Episode 8: "Shroud of Death"
Someone is killing public officials and leaving broken pieces of a medallion at the scene of each killing. Barry is determined to find out what connects these seemingly disparate individuals but when he finds the truth the stakes go even higher because next in line would appear to be Barry's own boss -- Lt. Warren Garfield! An even greater stumbling block is the fact that the man who would be the most logical suspect in the killings was executed 10 years ago! Unless Barry figures out who this ghost killer is Garfield and his fiancee may not survive.
"Shroud of Death." "Shround of Death"?!?! Seriously, who named this? Do that not know what 'shroud' means?! At least one definition of a shroud is the covering that a body was wrapped in for burial. So, a shroud is SYNONYMOUS with death. *Sigh* Yet another nonsensical title for the series.
Also, yet another common cirminal for the series as well. *Sigh*.
All that aside, this is actually a pretty good story. It is a really nice character study, and while it gets a little heavy handed at times it doesn't beat the viewers over the head with the message of how revenge eats away at a person. More importantly, the villain in this story comes across as someone who was deeply wounded, and not so much evil per se as so twisted by her upbringing and blinded by her grief that she slipped into a homicidal madness. In the end you do not condemn her so much as pity her.
The whole episode is also really nicely acted -- in particular is the solid performance by the actor playing Lt. Garfield. His relationship with his finacee is sweet and yet never saccharine. It really rings true for a relationship between two people who are on the back half of their lives and are comfortable with one another and not looking for grand, romanitc gestures and who expect a certain amount of emotional drama but are well prepared for it. The actor also handles the more dramatic moments with panache -- taking it up to the top but without going over it -- it's a fine line to tread and a lot of actors can't do it. Kudos are deserved.

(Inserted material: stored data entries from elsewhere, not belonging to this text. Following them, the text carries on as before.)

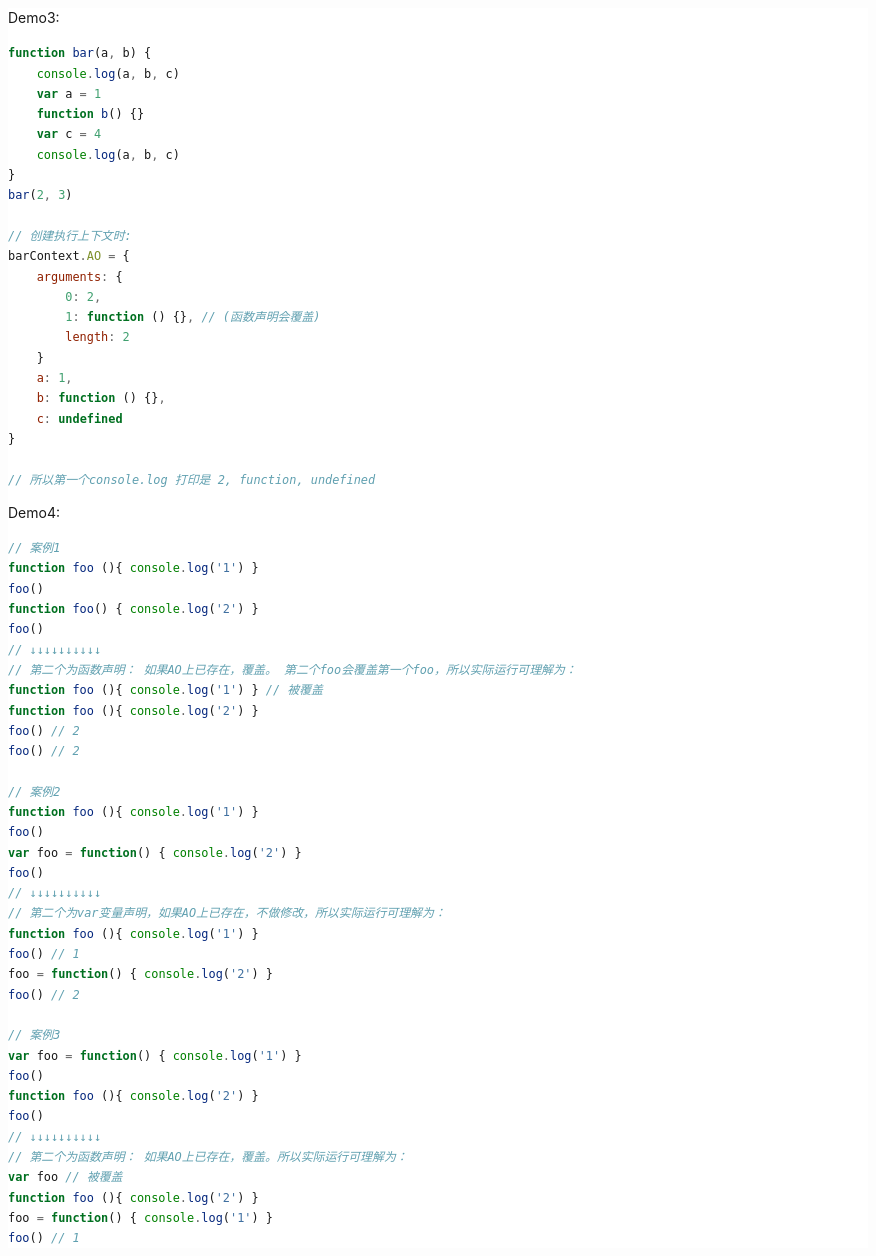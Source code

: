 Demo3:

```javascript
function bar(a, b) {
    console.log(a, b, c)
    var a = 1
    function b() {}
  	var c = 4
    console.log(a, b, c)
}
bar(2, 3)

// 创建执行上下文时:
barContext.AO = {
    arguments: {
        0: 2,
        1: function () {}, // (函数声明会覆盖)
        length: 2
    }
  	a: 1,
  	b: function () {},
    c: undefined
}

// 所以第一个console.log 打印是 2, function, undefined
```

Demo4:

```javascript
// 案例1
function foo (){ console.log('1') }
foo()
function foo() { console.log('2') }
foo()
// ↓↓↓↓↓↓↓↓↓↓
// 第二个为函数声明： 如果AO上已存在，覆盖。 第二个foo会覆盖第一个foo，所以实际运行可理解为：
function foo (){ console.log('1') } // 被覆盖
function foo (){ console.log('2') }
foo() // 2
foo() // 2

// 案例2
function foo (){ console.log('1') }
foo()
var foo = function() { console.log('2') }
foo()
// ↓↓↓↓↓↓↓↓↓↓
// 第二个为var变量声明，如果AO上已存在，不做修改，所以实际运行可理解为：
function foo (){ console.log('1') }
foo() // 1
foo = function() { console.log('2') }
foo() // 2

// 案例3
var foo = function() { console.log('1') }
foo()
function foo (){ console.log('2') }
foo()
// ↓↓↓↓↓↓↓↓↓↓
// 第二个为函数声明： 如果AO上已存在，覆盖。所以实际运行可理解为：
var foo // 被覆盖
function foo (){ console.log('2') }
foo = function() { console.log('1') }
foo() // 1
```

The story would really hold up a lot better, though, if there were not some huge plot holes as well as some gaping problems... For example, Barry's co-worker in the crime lab, Julio Mendez is, officially, an idiot -- both for taking this long to figure out Barry's secret identity and then for being turned away from the truth by a paper thin ruse. Likewise, Garfield is an idiot for not recognizing at least Barry Allen's voice when the Flash speaks to him (not that the mask itself does a very good job as a disguise but, hey, we're going to accept a little bit of comic book suspension of disbelief). Also, Barry Allen is an idiot for not trying to at least disguise his voice a little bit. A lot of people poked fun at Chrisitan Bale's Batman voice but, hey, at least the man was trying. And for a great example, check out Kevin Conroy in Batman: The Animated Series and Batman: Gotham Knight as he does an absolutely phenominal job of changing his voice between Bruce Wayne and Batman.
The story also features some silly sidetracking into trying to build up more romantic tension between Barry and Tina. Their fight and the reasons behind it are pretty childish for two people who are at least in their 30's here.

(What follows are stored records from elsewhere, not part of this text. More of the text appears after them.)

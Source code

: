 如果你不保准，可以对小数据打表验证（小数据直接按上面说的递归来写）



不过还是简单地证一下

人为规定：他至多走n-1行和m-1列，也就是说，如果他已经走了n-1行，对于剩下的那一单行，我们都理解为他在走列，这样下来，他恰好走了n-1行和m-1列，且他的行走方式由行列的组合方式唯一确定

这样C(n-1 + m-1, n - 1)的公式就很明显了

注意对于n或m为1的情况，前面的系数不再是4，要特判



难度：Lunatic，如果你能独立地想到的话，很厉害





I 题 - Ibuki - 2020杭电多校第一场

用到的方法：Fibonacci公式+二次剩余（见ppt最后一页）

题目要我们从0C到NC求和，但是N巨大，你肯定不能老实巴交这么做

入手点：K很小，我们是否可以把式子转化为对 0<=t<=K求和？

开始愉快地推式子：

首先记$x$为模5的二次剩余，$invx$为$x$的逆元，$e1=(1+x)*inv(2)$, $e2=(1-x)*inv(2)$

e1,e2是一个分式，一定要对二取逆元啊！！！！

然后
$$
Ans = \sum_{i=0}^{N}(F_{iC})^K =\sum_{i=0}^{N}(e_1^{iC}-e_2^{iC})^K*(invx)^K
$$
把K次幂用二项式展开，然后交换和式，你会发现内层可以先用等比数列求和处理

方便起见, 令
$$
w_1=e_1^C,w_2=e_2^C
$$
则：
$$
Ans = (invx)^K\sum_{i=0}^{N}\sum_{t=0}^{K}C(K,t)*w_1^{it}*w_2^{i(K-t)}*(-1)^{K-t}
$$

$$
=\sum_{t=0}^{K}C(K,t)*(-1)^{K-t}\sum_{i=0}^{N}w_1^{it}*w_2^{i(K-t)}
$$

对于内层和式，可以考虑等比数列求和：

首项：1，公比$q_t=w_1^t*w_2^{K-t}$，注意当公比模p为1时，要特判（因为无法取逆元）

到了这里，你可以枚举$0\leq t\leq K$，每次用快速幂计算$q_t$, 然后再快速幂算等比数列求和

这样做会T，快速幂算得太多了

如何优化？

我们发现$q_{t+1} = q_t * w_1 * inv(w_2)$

Okay, okay, so... in the final verdict, nitpicking aside, plot holes aside, this is one of the better episodes of the series. The story is really solid, the consequences of hate are explored in a pretty good way, a couple or three good performances are turned in by the cast as a whole, and the special effects have withstood the test of time and they do not overwhelm the story. It's definitely worth the time spent.

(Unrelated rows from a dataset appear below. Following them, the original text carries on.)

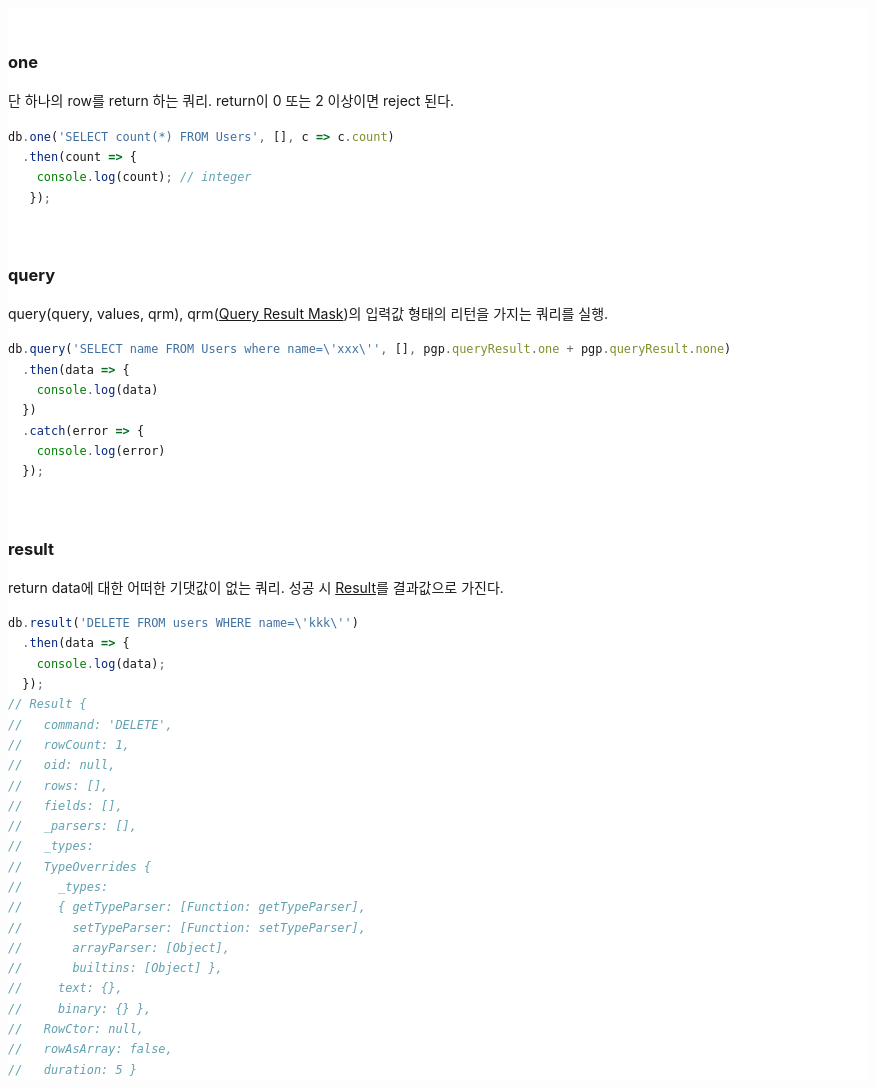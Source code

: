 <br>


### one
단 하나의 row를 return 하는 쿼리. return이 0 또는 2 이상이면 reject 된다.

```javascript
db.one('SELECT count(*) FROM Users', [], c => c.count)
  .then(count => {
    console.log(count); // integer
   });
```

<br>


### query
query(query, values, qrm), qrm([Query Result Mask](http://vitaly-t.github.io/pg-promise/global.html#queryResult))의 입력값 형태의 리턴을 가지는 쿼리를 실행.

```javascript
db.query('SELECT name FROM Users where name=\'xxx\'', [], pgp.queryResult.one + pgp.queryResult.none)
  .then(data => {
    console.log(data)
  })
  .catch(error => {
    console.log(error)
  });
```

<br>

### result
return data에 대한 어떠한 기댓값이 없는 쿼리. 성공 시 [Result](https://node-postgres.com/api/result)를 결과값으로 가진다.
```javascript
db.result('DELETE FROM users WHERE name=\'kkk\'')
  .then(data => {
    console.log(data);
  });
// Result {
//   command: 'DELETE',
//   rowCount: 1,
//   oid: null,
//   rows: [],
//   fields: [],
//   _parsers: [],
//   _types:
//   TypeOverrides {
//     _types:
//     { getTypeParser: [Function: getTypeParser],
//       setTypeParser: [Function: setTypeParser],
//       arrayParser: [Object],
//       builtins: [Object] },
//     text: {},
//     binary: {} },
//   RowCtor: null,
//   rowAsArray: false,
//   duration: 5 }
```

The murals that appear in this episode have a definite Thomas Hart Benton look to them and I wonder if the artist in question wasn't inspired by Benton's work.
Barry's using super speed to flick through computer files is impossible. No computer -- particularly one from the early 1990's, would have been able to keep up with the speed with which he was hitting the keys. Most likely all he would have ended up with would have been the 1990 equivalent of the Windows Blue Screen of Death.